Brief
Within the following material, tally each line that contains the string "noindent". Give the tally only.

Records for the task
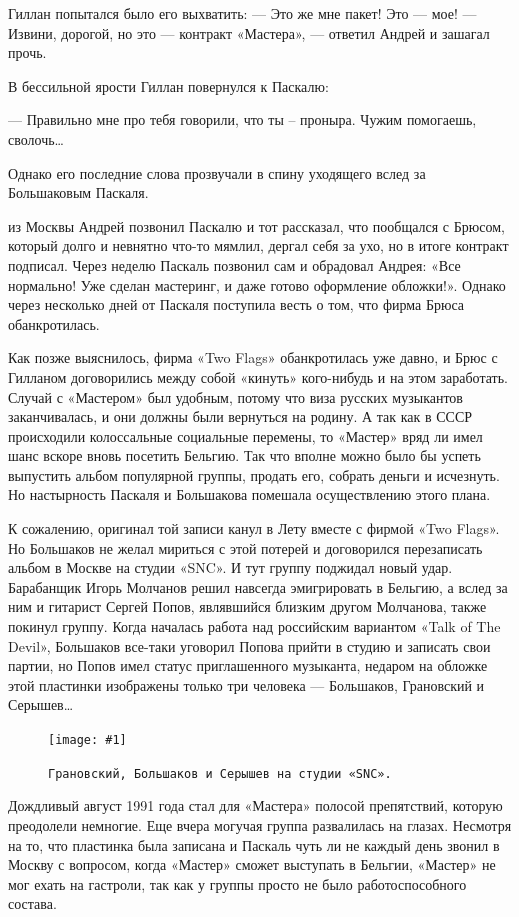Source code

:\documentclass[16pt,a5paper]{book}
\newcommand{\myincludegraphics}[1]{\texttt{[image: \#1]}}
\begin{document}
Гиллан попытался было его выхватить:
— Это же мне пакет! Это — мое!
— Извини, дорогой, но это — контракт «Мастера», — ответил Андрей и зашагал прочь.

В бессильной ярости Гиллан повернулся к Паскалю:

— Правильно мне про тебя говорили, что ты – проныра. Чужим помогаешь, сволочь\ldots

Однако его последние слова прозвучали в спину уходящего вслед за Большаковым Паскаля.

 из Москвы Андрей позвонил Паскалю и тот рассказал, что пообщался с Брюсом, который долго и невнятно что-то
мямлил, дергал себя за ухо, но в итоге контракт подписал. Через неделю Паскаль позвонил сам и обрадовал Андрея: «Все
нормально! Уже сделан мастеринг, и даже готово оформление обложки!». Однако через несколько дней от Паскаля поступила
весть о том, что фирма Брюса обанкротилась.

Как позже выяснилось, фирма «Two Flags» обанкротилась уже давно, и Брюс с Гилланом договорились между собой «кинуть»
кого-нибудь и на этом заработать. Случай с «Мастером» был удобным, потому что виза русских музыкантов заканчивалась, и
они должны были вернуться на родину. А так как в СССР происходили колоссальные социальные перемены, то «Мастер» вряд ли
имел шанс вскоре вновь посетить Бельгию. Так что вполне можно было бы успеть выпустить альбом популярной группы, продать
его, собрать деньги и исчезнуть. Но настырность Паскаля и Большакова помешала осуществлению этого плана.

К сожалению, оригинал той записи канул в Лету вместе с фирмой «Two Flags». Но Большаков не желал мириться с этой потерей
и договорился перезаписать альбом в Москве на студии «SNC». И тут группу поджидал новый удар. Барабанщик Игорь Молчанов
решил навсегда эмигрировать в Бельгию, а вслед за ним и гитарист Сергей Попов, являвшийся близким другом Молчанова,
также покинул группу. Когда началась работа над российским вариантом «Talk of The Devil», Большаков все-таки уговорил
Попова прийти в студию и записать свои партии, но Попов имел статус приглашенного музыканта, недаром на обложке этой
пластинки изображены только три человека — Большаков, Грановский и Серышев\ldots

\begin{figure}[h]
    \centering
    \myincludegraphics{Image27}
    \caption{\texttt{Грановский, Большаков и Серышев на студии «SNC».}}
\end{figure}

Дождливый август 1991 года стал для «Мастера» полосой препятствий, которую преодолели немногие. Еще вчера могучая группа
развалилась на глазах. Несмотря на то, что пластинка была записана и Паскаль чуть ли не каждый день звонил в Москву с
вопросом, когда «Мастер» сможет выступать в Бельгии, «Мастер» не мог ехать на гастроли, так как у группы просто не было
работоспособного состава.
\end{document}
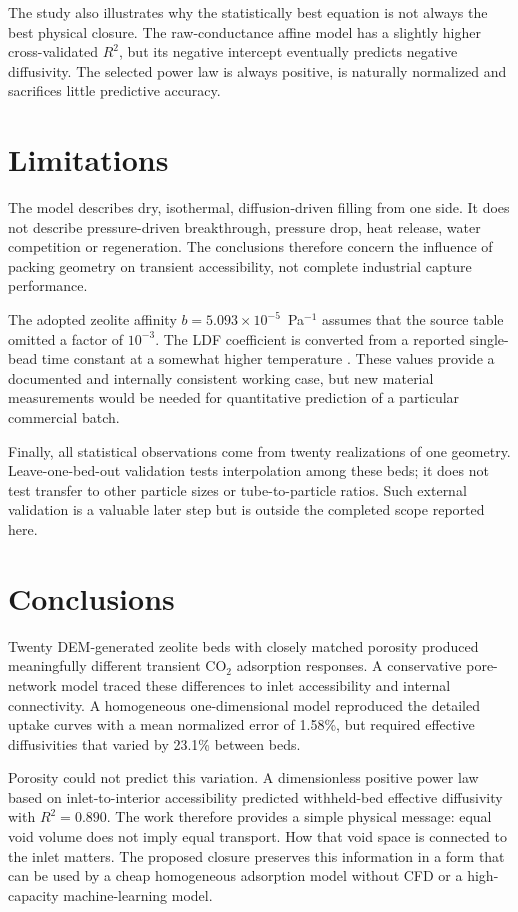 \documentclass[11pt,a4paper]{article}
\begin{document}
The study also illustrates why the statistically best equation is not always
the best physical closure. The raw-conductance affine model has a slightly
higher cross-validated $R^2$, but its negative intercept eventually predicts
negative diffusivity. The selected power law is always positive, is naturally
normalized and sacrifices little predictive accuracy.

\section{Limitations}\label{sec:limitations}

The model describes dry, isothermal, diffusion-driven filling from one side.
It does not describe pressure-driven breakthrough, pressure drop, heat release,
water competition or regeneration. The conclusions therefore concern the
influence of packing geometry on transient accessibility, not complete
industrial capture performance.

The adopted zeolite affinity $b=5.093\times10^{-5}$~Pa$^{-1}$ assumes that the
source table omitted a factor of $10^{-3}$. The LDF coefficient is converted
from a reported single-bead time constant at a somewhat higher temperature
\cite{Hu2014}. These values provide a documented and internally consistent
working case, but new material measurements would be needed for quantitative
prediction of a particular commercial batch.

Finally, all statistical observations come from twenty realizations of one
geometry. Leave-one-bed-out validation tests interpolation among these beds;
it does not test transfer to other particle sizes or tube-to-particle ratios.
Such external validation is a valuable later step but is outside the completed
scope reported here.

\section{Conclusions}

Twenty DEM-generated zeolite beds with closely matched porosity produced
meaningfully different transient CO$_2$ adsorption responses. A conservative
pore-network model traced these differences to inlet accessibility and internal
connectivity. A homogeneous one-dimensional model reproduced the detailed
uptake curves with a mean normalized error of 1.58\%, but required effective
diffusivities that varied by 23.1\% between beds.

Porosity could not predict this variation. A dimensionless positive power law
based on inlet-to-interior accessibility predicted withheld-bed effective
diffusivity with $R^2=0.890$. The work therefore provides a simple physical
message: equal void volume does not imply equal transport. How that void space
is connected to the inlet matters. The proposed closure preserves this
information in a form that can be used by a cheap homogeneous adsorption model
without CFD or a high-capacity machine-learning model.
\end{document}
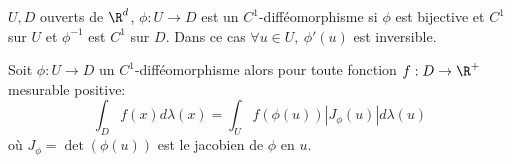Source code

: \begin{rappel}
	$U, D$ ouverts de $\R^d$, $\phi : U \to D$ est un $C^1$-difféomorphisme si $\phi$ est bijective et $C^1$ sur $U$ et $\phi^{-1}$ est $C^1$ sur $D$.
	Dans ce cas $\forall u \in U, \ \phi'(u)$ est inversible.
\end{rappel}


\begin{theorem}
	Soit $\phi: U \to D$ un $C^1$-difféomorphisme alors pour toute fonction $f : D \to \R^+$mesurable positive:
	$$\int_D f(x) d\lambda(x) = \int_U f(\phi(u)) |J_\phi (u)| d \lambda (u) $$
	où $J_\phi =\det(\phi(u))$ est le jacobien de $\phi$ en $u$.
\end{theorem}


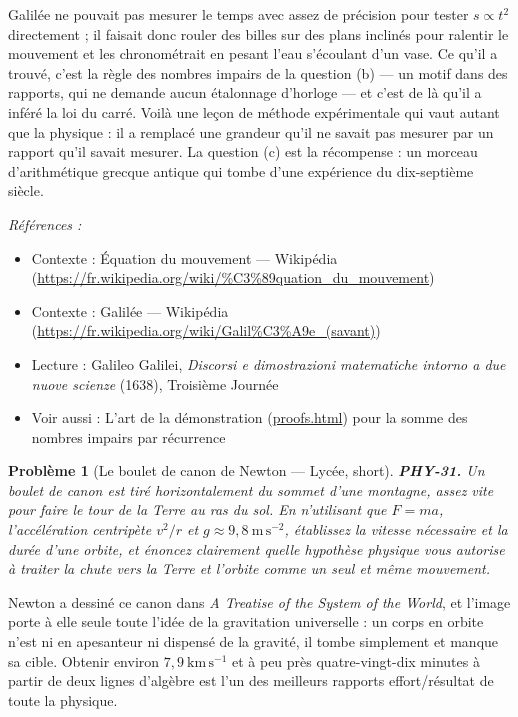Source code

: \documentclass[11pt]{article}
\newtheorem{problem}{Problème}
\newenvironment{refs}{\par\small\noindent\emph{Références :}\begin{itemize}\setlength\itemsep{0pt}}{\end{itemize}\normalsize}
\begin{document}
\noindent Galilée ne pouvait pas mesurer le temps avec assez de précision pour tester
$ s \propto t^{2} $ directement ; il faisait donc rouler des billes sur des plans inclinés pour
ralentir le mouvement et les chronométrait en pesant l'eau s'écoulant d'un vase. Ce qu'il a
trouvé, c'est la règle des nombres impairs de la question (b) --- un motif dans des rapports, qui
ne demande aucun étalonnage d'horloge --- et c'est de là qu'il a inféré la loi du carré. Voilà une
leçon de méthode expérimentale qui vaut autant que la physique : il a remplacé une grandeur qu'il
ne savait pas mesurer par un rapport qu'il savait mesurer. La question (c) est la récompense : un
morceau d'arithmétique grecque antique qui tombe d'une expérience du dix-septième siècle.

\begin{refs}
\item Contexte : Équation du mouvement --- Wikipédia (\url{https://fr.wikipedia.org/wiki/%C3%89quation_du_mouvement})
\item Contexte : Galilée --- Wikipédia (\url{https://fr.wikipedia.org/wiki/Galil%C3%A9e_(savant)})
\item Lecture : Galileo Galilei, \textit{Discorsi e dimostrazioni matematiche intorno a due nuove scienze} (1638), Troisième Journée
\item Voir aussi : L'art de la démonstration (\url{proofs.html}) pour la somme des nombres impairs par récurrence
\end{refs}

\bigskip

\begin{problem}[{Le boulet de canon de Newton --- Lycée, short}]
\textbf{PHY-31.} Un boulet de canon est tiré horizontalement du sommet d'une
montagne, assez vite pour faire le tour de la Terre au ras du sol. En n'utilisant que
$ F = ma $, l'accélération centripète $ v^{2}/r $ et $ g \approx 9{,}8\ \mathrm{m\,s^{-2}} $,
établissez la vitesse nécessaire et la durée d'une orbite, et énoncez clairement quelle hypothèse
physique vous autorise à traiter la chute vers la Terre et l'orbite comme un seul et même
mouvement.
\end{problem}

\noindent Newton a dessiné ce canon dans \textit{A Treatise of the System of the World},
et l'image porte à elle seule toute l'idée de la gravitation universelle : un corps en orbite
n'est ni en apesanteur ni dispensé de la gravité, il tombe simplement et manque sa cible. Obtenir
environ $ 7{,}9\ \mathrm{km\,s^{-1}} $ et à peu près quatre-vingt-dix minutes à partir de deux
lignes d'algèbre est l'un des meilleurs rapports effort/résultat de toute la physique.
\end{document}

Output for this task
3